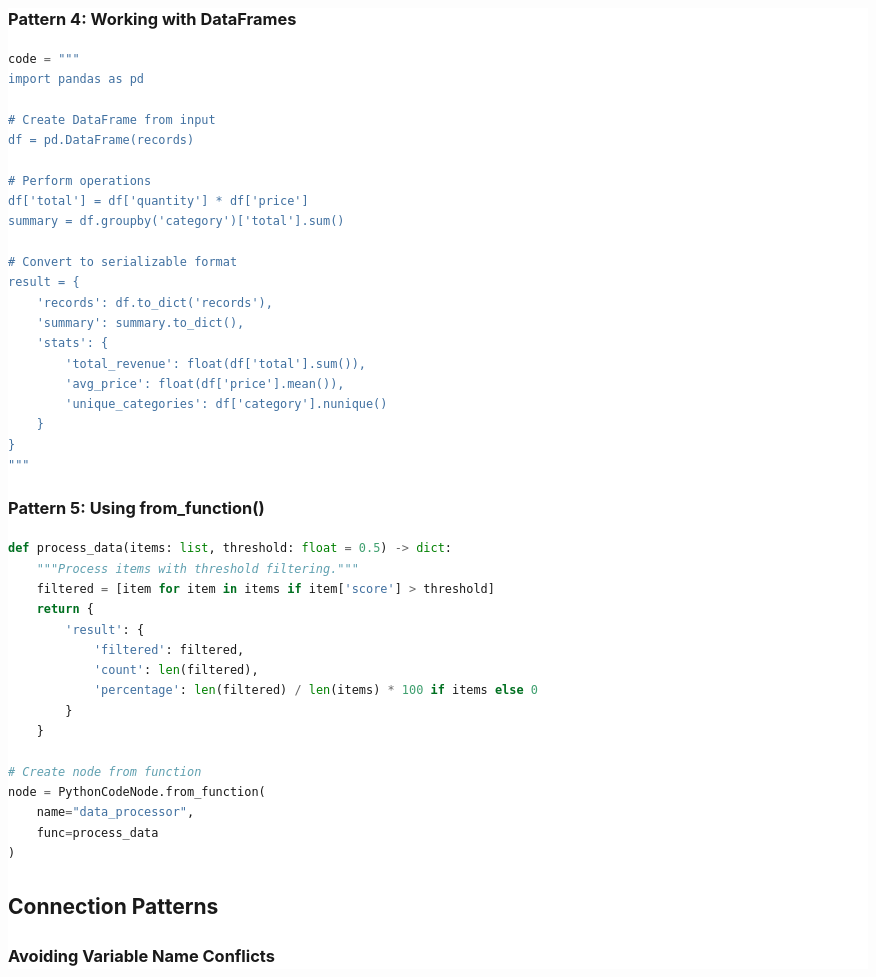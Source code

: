 ### Pattern 4: Working with DataFrames

```python
code = """
import pandas as pd

# Create DataFrame from input
df = pd.DataFrame(records)

# Perform operations
df['total'] = df['quantity'] * df['price']
summary = df.groupby('category')['total'].sum()

# Convert to serializable format
result = {
    'records': df.to_dict('records'),
    'summary': summary.to_dict(),
    'stats': {
        'total_revenue': float(df['total'].sum()),
        'avg_price': float(df['price'].mean()),
        'unique_categories': df['category'].nunique()
    }
}
"""
```

### Pattern 5: Using from_function()

```python
def process_data(items: list, threshold: float = 0.5) -> dict:
    """Process items with threshold filtering."""
    filtered = [item for item in items if item['score'] > threshold]
    return {
        'result': {
            'filtered': filtered,
            'count': len(filtered),
            'percentage': len(filtered) / len(items) * 100 if items else 0
        }
    }

# Create node from function
node = PythonCodeNode.from_function(
    name="data_processor",
    func=process_data
)
```

## Connection Patterns

### Avoiding Variable Name Conflicts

* [Task objective] Pull every line containing the word "with" out of the listing.

* [Written solution]
: ### Pattern 4: Working with DataFrames
    """Process items with threshold filtering."""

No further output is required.